Most bloggers are hobbyists. But there’s a minority of professional bloggers who are making more money than ever, according to a new installment of Technorati‘s State of the Blogosphere report.
Bloggers can collect ad revenues related to their blogs. But they are also making money by parlaying the popularity of their blogs into speaking engagements, traditional media assignments, and running conferences.
Technorati said some bloggers are even reporting profits that place them squarely in the middle class. Among those who make money from blogging, 54 percent are part-timers, 32 percent are self-employed, and 14 percent work for corporations.

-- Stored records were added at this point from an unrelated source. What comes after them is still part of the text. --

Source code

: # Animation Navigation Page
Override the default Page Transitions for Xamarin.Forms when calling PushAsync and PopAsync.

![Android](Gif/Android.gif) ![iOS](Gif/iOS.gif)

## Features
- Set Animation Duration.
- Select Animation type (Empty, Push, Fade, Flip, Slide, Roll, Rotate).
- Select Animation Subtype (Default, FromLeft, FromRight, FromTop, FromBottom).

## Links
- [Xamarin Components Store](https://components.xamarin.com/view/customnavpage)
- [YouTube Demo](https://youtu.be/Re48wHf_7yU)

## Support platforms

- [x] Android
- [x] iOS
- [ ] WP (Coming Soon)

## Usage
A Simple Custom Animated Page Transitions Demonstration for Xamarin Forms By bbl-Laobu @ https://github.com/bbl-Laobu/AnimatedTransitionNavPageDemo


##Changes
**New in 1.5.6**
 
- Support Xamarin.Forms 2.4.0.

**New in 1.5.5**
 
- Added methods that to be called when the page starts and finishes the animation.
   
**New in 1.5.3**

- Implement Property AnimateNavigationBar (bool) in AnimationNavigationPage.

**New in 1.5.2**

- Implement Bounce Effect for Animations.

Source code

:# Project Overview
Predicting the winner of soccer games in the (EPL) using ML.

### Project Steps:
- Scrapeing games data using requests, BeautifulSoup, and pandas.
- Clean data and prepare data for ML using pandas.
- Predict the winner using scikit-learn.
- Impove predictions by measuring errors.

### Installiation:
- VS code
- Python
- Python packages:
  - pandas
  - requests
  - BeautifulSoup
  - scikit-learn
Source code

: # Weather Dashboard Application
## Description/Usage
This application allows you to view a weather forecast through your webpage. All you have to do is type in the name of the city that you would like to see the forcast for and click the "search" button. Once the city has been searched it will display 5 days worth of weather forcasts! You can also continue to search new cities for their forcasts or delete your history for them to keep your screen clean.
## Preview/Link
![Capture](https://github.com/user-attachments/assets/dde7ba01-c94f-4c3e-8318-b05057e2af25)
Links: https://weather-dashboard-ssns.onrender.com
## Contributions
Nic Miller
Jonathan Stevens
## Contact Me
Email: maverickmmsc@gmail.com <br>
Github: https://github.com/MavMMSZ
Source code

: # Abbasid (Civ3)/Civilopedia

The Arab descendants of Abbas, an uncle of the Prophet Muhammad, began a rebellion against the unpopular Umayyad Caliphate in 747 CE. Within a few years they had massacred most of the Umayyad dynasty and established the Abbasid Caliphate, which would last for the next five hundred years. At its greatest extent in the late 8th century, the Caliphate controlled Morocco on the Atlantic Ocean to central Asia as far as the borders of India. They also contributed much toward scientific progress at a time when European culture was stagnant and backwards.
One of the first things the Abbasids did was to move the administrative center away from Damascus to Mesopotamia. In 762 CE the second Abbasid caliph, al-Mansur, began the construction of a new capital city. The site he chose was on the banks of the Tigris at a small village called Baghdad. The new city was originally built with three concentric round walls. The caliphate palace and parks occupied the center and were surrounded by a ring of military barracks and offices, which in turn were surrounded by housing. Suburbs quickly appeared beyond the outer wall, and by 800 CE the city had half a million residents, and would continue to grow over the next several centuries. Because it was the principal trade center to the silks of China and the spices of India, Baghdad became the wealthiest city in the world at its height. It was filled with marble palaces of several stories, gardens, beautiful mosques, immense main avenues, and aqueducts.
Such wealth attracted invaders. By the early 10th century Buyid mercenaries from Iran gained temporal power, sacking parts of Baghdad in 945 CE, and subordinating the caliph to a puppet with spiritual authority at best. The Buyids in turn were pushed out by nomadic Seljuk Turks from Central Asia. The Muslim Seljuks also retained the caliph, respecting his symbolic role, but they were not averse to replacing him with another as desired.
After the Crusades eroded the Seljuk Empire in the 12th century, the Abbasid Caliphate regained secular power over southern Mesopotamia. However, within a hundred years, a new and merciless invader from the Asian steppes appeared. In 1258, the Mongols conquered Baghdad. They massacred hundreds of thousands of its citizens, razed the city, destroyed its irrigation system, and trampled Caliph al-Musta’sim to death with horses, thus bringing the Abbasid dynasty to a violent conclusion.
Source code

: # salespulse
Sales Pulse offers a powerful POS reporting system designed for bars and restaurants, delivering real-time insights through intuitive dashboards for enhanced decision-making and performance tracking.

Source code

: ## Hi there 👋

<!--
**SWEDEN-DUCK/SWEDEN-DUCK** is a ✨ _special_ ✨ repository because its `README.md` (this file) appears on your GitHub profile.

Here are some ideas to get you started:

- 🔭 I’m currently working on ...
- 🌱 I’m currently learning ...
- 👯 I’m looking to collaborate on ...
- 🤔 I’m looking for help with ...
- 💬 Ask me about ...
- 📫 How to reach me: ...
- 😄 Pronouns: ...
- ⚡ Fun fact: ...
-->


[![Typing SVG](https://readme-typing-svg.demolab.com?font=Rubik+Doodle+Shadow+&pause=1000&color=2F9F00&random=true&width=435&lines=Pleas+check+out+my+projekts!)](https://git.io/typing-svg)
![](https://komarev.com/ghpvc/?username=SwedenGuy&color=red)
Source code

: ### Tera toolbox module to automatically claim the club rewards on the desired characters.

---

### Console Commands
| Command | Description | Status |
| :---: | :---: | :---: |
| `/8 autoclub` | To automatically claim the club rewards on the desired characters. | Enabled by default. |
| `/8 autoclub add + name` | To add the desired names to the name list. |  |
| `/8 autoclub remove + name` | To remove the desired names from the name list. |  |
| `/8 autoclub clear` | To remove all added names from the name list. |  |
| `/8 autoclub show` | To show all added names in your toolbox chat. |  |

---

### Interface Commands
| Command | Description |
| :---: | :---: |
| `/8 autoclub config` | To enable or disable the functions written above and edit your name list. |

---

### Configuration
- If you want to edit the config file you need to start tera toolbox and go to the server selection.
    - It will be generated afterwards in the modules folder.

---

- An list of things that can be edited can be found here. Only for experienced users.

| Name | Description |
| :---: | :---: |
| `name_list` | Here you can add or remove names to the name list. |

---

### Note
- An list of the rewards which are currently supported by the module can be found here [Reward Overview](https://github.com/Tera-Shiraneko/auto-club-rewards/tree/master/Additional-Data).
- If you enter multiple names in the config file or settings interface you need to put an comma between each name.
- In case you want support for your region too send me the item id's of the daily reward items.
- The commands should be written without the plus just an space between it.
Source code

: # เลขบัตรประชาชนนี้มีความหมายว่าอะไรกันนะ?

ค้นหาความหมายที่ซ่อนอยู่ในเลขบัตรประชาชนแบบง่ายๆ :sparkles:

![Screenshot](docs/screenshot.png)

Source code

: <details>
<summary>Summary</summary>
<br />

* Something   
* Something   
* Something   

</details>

Part-timers and full-time bloggers say the main ways they generate revenue are through display and search ads, as well as through affiliate marketing links where they get a cut from a sale after a referral. About 15 percent say they are paid to gives speeches. Among the segment of full-time and part-time professional bloggers, about 17 percent get their main income from blogging.
For full-time bloggers, the average revenue in a year is $122,222. For part-timers, annual income is $14,777. The average for the full and part-timers combined is $42,548. About 89 percent believe that the ads on their sites must align with their own values. Most use self-serve ad platforms. But an increasing number are using ad networks or blog ad networks too.
About 51 percent of corporate bloggers said they received a salary for blogging. Bloggers who invest in their blog businesses face relatively low costs, but they’re not insubstantial. Site development for self-employed bloggers costs about $1,060 per year. Personal salary averages $5,992. Staff are paid $2,268, marketing and ad costs are $620, and hosting fees are $579. Hence, the overall costs per year, on average, are $10,519.
About 70 percent of bloggers talk about brands. Some 38 percent do brand or product reviews.